*PROBLEM DESCRIPTION*:
What is needed here is an exact repetition of the records below, beginning at the line that has "- 1 2 3 4 5 6 7 8 9 0 的组合" and stopping after the line that has "# ZUPA GYROS".

**** SOURCE DATA ****

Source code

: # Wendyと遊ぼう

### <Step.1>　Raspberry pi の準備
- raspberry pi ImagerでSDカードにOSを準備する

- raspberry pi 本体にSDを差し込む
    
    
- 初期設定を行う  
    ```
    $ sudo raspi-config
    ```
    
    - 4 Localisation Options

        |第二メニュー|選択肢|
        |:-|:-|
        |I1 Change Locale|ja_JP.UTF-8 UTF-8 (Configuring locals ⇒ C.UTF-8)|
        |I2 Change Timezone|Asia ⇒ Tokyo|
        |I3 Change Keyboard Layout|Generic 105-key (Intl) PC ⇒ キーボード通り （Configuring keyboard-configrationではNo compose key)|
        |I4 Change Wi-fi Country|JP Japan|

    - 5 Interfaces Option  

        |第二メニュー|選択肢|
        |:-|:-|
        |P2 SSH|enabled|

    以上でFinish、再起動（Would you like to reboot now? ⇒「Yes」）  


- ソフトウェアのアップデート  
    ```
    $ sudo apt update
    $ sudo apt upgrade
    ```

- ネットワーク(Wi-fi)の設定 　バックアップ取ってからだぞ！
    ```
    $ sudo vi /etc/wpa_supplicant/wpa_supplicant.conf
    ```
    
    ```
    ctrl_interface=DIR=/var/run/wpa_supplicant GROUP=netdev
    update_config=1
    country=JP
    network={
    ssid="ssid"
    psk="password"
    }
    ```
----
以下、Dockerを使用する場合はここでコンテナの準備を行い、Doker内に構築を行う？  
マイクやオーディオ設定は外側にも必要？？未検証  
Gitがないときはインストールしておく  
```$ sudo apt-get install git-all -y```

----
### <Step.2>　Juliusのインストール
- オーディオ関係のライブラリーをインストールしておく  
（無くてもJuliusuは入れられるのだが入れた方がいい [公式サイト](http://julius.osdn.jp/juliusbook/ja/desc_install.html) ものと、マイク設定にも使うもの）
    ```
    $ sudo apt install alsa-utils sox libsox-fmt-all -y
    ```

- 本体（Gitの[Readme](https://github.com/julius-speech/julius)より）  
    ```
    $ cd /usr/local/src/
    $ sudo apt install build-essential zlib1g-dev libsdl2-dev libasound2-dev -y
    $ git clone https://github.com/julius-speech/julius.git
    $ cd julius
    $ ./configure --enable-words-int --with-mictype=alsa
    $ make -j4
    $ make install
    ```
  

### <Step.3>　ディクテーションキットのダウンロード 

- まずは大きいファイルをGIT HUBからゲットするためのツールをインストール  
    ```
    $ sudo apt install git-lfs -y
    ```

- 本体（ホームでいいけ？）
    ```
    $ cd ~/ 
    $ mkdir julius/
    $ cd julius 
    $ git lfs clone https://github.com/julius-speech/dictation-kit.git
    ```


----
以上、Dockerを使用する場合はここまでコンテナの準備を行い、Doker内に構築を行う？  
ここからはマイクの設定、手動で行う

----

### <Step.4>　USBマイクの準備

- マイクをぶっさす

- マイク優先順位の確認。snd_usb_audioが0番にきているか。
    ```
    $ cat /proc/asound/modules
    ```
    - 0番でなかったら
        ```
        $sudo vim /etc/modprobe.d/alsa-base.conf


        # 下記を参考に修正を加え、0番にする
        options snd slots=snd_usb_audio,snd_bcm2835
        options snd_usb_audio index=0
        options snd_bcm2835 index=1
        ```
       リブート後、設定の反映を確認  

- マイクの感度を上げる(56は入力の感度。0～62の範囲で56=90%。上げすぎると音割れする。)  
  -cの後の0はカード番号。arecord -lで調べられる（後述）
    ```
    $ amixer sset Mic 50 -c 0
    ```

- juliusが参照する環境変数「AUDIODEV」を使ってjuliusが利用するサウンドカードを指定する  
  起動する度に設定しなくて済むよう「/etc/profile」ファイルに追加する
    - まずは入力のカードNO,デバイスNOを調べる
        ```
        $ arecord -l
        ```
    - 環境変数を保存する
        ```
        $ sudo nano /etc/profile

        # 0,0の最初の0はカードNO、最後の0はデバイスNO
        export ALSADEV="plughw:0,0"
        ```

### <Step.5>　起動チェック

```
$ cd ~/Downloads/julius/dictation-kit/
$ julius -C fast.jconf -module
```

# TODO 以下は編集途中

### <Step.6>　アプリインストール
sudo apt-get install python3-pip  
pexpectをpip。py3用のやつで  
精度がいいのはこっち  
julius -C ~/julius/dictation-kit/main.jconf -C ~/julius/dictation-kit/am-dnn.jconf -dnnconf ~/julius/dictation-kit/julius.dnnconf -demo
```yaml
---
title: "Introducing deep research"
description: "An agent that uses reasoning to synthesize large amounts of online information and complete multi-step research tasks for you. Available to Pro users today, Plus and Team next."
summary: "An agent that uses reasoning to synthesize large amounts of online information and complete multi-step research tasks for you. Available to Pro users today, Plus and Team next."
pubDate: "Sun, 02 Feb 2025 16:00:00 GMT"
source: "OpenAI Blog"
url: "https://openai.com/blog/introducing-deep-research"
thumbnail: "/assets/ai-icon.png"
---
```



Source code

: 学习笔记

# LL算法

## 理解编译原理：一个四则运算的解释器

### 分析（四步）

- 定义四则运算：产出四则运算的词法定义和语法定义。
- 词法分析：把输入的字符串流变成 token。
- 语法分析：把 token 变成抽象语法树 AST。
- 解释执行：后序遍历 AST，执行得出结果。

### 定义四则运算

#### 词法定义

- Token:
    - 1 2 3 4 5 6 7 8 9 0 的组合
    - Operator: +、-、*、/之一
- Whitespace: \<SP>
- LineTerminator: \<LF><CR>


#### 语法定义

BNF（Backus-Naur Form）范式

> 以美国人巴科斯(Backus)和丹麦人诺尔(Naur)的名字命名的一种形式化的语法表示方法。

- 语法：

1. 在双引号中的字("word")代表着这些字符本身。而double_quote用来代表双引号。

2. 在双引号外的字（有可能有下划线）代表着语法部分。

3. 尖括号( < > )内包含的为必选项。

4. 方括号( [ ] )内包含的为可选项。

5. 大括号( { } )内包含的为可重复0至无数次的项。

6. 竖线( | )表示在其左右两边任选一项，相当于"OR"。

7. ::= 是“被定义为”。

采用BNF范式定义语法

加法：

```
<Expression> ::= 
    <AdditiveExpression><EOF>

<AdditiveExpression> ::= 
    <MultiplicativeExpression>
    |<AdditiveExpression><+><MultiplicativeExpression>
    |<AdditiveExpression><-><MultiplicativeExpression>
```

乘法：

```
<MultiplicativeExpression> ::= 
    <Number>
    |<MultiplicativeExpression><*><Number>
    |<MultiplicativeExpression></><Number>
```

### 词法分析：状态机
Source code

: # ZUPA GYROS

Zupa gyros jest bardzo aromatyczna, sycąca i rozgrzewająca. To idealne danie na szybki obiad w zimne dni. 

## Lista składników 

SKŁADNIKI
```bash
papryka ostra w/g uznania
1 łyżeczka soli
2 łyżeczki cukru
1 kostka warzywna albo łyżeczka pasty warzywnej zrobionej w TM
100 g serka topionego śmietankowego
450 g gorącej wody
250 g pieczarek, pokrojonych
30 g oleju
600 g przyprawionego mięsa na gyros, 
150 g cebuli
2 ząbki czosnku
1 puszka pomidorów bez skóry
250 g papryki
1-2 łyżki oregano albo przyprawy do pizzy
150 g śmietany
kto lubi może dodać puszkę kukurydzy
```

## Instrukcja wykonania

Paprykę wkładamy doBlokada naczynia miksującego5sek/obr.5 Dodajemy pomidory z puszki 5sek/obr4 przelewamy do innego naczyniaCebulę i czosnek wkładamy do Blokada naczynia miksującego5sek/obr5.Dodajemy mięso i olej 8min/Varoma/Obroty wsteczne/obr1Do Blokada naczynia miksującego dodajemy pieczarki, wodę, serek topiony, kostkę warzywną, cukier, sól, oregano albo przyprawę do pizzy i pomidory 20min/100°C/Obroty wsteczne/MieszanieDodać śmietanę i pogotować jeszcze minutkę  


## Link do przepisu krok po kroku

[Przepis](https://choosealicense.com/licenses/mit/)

****

*RESULT OF THE EXERCISE*:
    - 1 2 3 4 5 6 7 8 9 0 的组合
    - Operator: +、-、*、/之一
- Whitespace: \<SP>
- LineTerminator: \<LF><CR>


#### 语法定义

BNF（Backus-Naur Form）范式

> 以美国人巴科斯(Backus)和丹麦人诺尔(Naur)的名字命名的一种形式化的语法表示方法。

- 语法：

1. 在双引号中的字("word")代表着这些字符本身。而double_quote用来代表双引号。

2. 在双引号外的字（有可能有下划线）代表着语法部分。

3. 尖括号( < > )内包含的为必选项。

4. 方括号( [ ] )内包含的为可选项。

5. 大括号( { } )内包含的为可重复0至无数次的项。

6. 竖线( | )表示在其左右两边任选一项，相当于"OR"。

7. ::= 是“被定义为”。

采用BNF范式定义语法

加法：

```
<Expression> ::= 
    <AdditiveExpression><EOF>

<AdditiveExpression> ::= 
    <MultiplicativeExpression>
    |<AdditiveExpression><+><MultiplicativeExpression>
    |<AdditiveExpression><-><MultiplicativeExpression>
```

乘法：

```
<MultiplicativeExpression> ::= 
    <Number>
    |<MultiplicativeExpression><*><Number>
    |<MultiplicativeExpression></><Number>
```

### 词法分析：状态机
Source code

: # ZUPA GYROS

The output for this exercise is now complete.